__Listed entries__.
··········
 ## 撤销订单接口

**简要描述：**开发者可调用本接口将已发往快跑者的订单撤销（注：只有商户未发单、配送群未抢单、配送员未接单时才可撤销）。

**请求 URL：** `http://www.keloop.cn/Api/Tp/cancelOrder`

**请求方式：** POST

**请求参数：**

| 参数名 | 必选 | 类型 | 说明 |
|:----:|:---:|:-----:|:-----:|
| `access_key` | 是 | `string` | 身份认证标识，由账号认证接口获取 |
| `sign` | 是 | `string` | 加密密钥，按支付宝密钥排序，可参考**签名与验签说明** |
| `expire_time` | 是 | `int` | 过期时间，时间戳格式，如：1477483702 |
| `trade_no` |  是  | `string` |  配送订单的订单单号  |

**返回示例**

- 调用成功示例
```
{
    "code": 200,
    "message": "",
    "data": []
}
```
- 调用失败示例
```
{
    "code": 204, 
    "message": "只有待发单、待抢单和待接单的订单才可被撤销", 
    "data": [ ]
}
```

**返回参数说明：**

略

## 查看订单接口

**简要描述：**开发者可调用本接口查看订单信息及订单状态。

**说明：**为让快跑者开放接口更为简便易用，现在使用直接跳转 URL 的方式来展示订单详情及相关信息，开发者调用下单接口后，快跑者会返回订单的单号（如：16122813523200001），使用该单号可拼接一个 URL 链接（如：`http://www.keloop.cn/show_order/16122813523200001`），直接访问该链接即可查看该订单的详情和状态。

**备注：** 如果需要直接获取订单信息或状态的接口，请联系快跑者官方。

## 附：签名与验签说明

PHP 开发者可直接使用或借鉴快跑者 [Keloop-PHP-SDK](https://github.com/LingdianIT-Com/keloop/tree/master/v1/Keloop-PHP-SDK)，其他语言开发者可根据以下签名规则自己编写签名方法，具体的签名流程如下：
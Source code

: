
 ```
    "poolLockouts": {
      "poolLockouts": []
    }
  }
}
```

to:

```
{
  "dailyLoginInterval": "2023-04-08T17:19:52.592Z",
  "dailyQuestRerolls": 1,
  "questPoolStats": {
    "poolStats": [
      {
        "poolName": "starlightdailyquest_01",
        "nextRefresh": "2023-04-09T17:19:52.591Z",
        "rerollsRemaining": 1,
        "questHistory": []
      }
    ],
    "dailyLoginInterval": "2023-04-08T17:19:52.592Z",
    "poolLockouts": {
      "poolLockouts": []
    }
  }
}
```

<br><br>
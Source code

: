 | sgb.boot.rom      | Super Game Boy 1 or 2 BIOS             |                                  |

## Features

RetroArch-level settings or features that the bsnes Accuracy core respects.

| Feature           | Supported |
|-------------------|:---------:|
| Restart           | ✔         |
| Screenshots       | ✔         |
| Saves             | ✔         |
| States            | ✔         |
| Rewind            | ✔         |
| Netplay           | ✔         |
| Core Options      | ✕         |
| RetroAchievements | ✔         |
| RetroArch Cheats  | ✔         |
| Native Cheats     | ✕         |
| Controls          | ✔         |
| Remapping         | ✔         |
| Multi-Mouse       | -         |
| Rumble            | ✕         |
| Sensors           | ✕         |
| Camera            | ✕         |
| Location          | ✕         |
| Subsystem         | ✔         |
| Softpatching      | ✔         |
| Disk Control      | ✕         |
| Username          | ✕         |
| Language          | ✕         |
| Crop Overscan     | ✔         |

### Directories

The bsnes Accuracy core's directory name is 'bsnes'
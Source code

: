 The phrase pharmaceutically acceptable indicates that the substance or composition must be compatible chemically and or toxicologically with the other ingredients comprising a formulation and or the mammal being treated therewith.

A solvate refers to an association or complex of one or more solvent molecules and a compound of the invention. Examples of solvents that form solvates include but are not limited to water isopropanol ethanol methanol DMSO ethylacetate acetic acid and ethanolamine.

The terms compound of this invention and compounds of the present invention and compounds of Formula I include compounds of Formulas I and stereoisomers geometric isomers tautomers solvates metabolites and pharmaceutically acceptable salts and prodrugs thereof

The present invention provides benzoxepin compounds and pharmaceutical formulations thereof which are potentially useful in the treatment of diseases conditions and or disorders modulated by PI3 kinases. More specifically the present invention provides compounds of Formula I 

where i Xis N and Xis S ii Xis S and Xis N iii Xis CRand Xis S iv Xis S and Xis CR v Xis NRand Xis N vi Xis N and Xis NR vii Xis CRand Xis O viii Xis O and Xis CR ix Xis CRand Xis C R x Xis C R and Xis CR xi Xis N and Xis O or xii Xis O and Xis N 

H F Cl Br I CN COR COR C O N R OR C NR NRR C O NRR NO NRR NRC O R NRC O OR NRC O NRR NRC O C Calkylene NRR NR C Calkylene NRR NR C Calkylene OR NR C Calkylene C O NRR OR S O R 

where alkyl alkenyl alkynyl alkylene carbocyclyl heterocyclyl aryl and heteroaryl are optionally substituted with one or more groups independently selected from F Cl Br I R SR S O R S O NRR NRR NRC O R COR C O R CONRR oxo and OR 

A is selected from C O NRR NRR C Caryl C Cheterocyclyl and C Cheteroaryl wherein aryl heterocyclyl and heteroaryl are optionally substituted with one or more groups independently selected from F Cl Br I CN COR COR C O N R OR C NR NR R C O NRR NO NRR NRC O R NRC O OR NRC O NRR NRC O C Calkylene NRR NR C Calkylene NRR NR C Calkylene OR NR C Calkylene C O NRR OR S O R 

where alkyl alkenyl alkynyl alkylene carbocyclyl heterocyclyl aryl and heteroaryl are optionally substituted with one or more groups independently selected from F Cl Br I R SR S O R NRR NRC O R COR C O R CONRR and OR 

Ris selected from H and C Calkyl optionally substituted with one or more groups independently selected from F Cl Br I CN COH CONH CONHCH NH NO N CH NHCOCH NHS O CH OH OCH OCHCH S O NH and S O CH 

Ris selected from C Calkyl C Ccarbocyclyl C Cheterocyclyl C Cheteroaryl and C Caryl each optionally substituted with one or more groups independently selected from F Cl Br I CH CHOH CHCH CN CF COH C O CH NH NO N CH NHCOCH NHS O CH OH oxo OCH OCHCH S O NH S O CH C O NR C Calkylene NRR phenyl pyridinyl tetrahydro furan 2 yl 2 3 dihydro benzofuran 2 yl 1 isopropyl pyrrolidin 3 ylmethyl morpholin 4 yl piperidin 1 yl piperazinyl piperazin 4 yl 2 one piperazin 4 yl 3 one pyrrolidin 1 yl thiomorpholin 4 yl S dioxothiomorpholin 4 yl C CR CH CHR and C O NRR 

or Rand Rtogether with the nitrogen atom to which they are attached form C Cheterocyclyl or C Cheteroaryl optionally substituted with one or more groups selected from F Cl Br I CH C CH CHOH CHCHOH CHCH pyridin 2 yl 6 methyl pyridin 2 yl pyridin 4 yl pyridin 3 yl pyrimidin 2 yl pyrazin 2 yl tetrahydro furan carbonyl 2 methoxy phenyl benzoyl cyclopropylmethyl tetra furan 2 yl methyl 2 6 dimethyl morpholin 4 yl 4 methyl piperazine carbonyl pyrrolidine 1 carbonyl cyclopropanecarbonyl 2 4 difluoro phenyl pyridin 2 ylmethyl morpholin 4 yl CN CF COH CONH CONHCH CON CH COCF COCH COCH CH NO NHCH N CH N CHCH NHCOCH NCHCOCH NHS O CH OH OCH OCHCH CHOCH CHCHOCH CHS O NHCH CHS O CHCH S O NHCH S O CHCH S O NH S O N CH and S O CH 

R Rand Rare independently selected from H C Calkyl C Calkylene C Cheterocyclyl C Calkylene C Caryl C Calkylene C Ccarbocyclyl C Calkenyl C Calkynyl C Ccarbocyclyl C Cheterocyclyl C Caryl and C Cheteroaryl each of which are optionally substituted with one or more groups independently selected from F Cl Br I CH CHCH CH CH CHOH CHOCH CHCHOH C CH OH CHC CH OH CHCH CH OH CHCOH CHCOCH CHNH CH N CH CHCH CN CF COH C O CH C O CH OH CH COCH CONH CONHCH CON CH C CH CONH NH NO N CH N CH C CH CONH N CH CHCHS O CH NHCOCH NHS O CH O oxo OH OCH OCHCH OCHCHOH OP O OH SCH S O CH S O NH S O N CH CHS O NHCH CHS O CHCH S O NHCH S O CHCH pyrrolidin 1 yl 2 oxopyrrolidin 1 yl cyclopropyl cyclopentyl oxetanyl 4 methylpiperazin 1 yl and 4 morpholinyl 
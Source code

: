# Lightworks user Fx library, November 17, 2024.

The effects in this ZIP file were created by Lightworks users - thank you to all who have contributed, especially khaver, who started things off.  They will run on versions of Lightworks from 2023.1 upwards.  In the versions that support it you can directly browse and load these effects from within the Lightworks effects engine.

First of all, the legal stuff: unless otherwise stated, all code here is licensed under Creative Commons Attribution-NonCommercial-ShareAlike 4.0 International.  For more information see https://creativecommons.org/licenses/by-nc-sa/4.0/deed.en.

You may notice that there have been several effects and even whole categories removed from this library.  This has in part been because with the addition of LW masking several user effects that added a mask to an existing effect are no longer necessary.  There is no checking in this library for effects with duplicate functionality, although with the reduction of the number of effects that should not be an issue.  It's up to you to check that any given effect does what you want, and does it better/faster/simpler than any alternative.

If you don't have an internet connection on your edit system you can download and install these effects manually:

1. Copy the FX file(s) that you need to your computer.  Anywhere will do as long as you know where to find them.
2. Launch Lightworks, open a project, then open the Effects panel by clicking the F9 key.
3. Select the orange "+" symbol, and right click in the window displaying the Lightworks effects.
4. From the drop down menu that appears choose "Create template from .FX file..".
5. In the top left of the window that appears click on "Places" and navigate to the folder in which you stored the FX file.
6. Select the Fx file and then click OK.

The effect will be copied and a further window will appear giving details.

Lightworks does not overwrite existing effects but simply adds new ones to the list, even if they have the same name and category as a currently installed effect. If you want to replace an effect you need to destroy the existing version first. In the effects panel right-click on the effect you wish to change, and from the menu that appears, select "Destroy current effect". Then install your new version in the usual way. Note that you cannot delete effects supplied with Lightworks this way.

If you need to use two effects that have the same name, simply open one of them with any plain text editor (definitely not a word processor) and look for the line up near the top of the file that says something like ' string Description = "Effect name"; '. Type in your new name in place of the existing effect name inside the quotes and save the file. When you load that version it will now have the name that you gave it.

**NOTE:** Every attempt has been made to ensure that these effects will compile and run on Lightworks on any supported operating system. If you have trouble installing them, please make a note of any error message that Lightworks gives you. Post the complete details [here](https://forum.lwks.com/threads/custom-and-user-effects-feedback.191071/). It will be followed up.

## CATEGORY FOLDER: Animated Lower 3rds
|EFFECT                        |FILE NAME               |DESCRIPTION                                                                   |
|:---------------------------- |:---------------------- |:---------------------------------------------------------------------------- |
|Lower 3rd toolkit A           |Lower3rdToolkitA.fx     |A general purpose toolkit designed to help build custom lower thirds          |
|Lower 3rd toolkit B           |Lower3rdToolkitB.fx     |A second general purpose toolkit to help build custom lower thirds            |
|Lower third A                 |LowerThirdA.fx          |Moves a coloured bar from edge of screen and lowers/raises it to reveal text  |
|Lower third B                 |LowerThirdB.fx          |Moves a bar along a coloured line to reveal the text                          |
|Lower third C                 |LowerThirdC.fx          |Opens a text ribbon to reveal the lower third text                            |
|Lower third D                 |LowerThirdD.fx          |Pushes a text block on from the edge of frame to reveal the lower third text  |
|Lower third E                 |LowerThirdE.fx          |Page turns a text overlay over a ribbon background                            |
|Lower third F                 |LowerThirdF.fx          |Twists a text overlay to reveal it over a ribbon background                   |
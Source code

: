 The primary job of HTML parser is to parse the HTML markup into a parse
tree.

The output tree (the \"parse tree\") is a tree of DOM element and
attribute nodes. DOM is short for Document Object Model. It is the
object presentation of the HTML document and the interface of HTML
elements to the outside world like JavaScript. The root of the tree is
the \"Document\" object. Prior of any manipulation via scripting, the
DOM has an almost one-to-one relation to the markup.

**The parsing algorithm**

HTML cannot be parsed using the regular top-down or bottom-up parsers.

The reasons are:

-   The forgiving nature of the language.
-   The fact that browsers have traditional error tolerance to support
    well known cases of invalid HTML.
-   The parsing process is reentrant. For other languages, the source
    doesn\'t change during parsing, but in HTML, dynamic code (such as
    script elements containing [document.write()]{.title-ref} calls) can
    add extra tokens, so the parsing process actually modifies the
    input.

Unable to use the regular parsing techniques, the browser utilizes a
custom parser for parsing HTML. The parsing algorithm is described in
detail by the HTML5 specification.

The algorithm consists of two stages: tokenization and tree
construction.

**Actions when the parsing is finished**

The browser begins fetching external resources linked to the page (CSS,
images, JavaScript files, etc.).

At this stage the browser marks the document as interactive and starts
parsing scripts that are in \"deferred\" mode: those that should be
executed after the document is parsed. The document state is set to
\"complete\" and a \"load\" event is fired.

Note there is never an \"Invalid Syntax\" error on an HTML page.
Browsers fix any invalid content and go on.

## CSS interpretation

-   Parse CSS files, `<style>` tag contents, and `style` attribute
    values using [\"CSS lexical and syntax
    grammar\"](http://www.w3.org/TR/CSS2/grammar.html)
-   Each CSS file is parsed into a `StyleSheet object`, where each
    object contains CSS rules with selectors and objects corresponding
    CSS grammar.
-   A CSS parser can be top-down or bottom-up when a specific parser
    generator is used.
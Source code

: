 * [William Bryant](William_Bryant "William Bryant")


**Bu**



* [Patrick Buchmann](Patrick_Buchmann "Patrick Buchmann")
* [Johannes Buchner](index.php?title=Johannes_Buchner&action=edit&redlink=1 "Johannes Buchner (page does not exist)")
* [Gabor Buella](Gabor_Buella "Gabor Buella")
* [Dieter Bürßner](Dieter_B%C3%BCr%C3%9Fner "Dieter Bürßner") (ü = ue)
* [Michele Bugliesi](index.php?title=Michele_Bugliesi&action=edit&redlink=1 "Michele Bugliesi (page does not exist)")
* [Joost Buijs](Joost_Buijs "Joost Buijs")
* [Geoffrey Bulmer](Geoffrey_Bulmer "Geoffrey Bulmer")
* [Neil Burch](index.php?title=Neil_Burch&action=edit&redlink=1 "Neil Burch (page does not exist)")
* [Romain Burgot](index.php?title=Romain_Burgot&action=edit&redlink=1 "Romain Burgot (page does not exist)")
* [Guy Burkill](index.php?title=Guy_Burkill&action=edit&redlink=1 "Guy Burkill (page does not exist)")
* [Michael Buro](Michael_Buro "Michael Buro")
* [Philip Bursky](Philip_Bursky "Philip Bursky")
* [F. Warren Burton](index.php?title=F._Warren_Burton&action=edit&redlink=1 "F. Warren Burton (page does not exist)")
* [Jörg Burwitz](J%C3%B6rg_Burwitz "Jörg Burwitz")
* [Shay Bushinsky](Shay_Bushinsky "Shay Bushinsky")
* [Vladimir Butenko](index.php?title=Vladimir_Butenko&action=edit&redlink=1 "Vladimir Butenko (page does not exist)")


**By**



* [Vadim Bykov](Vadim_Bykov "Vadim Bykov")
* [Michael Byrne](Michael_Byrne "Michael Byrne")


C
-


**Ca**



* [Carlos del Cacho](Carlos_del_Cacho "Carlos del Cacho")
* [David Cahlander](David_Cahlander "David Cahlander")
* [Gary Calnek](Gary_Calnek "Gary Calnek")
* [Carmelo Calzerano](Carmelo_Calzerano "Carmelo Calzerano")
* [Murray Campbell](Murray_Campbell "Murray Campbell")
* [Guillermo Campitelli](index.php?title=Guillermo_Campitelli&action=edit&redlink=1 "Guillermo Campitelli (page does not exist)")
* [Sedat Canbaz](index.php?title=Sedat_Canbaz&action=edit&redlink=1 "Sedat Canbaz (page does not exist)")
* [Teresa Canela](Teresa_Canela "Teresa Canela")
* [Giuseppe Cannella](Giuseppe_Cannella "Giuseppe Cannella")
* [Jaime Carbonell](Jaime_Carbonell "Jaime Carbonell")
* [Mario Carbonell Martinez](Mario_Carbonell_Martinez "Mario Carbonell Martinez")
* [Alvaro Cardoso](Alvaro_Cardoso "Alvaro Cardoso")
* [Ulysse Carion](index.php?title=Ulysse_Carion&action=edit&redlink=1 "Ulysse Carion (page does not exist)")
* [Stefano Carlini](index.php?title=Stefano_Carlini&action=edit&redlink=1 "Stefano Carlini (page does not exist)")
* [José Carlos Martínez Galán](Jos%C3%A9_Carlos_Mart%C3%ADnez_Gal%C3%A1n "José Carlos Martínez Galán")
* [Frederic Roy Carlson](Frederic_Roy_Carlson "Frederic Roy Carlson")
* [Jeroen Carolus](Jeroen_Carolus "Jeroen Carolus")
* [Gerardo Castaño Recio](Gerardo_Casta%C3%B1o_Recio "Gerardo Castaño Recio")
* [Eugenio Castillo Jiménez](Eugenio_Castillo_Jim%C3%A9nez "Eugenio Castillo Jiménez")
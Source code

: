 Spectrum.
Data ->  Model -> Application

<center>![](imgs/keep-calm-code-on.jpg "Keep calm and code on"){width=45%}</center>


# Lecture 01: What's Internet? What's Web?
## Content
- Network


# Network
··········
Scan the records for the string "签名与验签说明". Copy each line in which it appears.

| `sign` | 是 | `string` | 加密密钥，按支付宝密钥排序，可参考**签名与验签说明** |
## 附：签名与验签说明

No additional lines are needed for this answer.